A new study by the FBI has just been released reports Vox:
In 2016, the number of reported hate crimes increased by nearly 5% to more than 6,100 in total. Hate crimes based on race were the biggest category, with more than half incidents motivated by race, ethnicity, or ancestry. Hate crimes motivated by religion were the next biggest category, making up more than 20% of reported incidents. Jewish and Muslim people were the two most common targets in this category, with nearly 54% and more than 24%, respectively, of religiously motivated hate crimes committed against them.
Compared to 2015, reported anti-Muslim hate crimes rose by nearly 20%, anti-white by 17%, anti-Latino by 15% and anti-Jewish by 3%. The FBI reported a nearly 7% rise in hate crimes in 2015, driven in large part by a 67% increase in reported hate crimes against Muslims.

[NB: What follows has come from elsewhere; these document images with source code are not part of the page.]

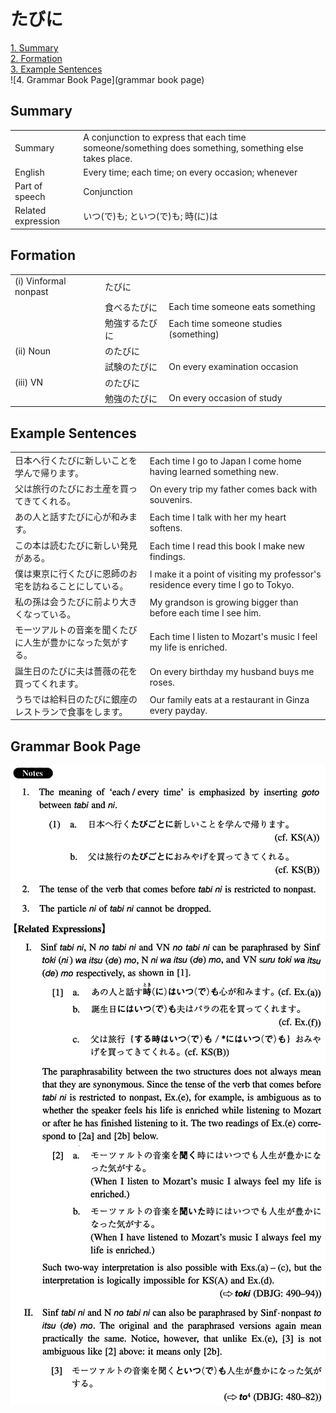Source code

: # たびに

[1. Summary](#summary)<br>
[2. Formation](#formation)<br>
[3. Example Sentences](#example-sentences)<br>
![4. Grammar Book Page](grammar book page)<br>


## Summary

<table><tr>   <td>Summary</td>   <td>A conjunction to express that each time someone/something does something, something else takes place.</td></tr><tr>   <td>English</td>   <td>Every time; each time; on every occasion; whenever</td></tr><tr>   <td>Part of speech</td>   <td>Conjunction</td></tr><tr>   <td>Related expression</td>   <td>いつ(で)も; といつ(で)も; 時(に)は</td></tr></table>

## Formation

<table class="table"><tbody><tr class="tr head"><td class="td"><span class="numbers">(i)</span> <span class="bold">Vinformal nonpast</span></td><td class="td"><span class="concept">たびに</span></td><td class="td"></td></tr><tr class="tr"><td class="td"></td><td class="td"><span>食べる</span><span class="concept">たびに</span></td><td class="td"><span>Each time someone eats something</span></td></tr><tr class="tr"><td class="td"></td><td class="td"><span>勉強する</span><span class="concept">たびに</span></td><td class="td"><span>Each time someone studies (something)</span> </td></tr><tr class="tr head"><td class="td"><span class="numbers">(ii)</span> <span class="bold">Noun</span></td><td class="td"><span class="concept">のたびに</span></td><td class="td"></td></tr><tr class="tr"><td class="td"></td><td class="td"><span>試験</span><span class="concept">のたびに</span></td><td class="td"><span>On every examination occasion</span></td></tr><tr class="tr head"><td class="td"><span class="numbers">(iii)</span> <span class="bold">VN</span></td><td class="td"><span class="concept">のたびに</span></td><td class="td"></td></tr><tr class="tr"><td class="td"></td><td class="td"><span>勉強</span><span class="concept">のたびに</span></td><td class="td"><span>On every occasion of study</span></td></tr></tbody></table>

## Example Sentences

<table><tr>   <td>日本へ行くたびに新しいことを学んで帰ります。</td>   <td>Each time I go to Japan I come home having learned something new.</td></tr><tr>   <td>父は旅行のたびにお土産を買ってきてくれる。</td>   <td>On every trip my father comes back with souvenirs.</td></tr><tr>   <td>あの人と話すたびに心が和みます。</td>   <td>Each time I talk with her my heart softens.</td></tr><tr>   <td>この本は読むたびに新しい発見がある。</td>   <td>Each time I read this book I make new findings.</td></tr><tr>   <td>僕は東京に行くたびに恩師のお宅を訪ねることにしている。</td>   <td>I make it a point of visiting my professor's residence every time I go to Tokyo.</td></tr><tr>   <td>私の孫は会うたびに前より大きくなっている。</td>   <td>My grandson is growing bigger than before each time I see him.</td></tr><tr>   <td>モーツアルトの音楽を聞くたびに人生が豊かになった気がする。</td>   <td>Each time I listen to Mozart's music I feel my life is enriched.</td></tr><tr>   <td>誕生日のたびに夫は薔薇の花を買ってくれます。</td>   <td>On every birthday my husband buys me roses.</td></tr><tr>   <td>うちでは給料日のたびに銀座のレストランで食事をします。</td>   <td>Our family eats at a restaurant in Ginza every payday.</td></tr></table>

## Grammar Book Page

![](../img/Intermediateたびに.png)

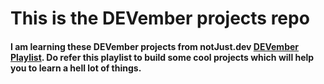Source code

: # This is the DEVember projects repo
#### I am learning these DEVember projects from notJust.dev [DEVember Playlist](https://www.youtube.com/playlist?list=PLY3ncAV1dSVA9ltOEMgzT8ZTZiccpOUkX). Do refer this playlist to build some cool projects which will help you to learn a hell lot of things.
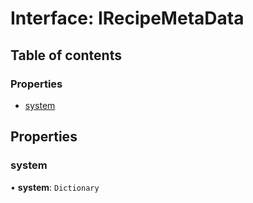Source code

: # Interface: IRecipeMetaData

## Table of contents

### Properties

- [system](IRecipeMetaData.md#system)

## Properties

### system

• **system**: `Dictionary`
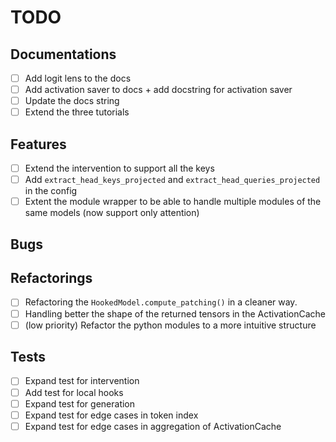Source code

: # TODO

## Documentations
- [ ] Add logit lens to the docs
- [ ] Add activation saver to docs + add docstring for activation saver
- [ ] Update the docs string
- [ ] Extend the three tutorials

## Features
- [ ] Extend the intervention to support all the keys 
- [ ] Add `extract_head_keys_projected` and `extract_head_queries_projected` in the config
- [ ] Extent the module wrapper to be able to handle multiple modules of the same models (now support only attention)

## Bugs

## Refactorings
- [ ] Refactoring the `HookedModel.compute_patching()` in a cleaner way.
- [ ] Handling better the shape of the returned tensors in the ActivationCache
- [ ] (low priority) Refactor the python modules to a more intuitive structure

## Tests
- [ ] Expand test for intervention
- [ ] Add test for local hooks
- [ ] Expand test for generation
- [ ] Expand test for edge cases in token index 
- [ ] Expand test for edge cases in aggregation of ActivationCache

Hate crime law is in place on the federal government level which bans crimes based on race, color, religion, national origin, gender, sexual orientation, gender identity, or disability, but some places don’t have such laws at the state level. “Hate crime laws have important symbolic meaning,” says Jack Levin, an expert on hate crimes at Northeastern University. “Hate crimes are message crimes — that is, they send a message not only to the primary victim but to every member of this group. That’s the kind of message that has to be counteracted. And I think hate crime laws do that. They send a message to two groups: They send it to the perpetrator, informing him that our community will not tolerate his intolerance. And then at the same time, they send a message to potential victims that they are welcome in our community.”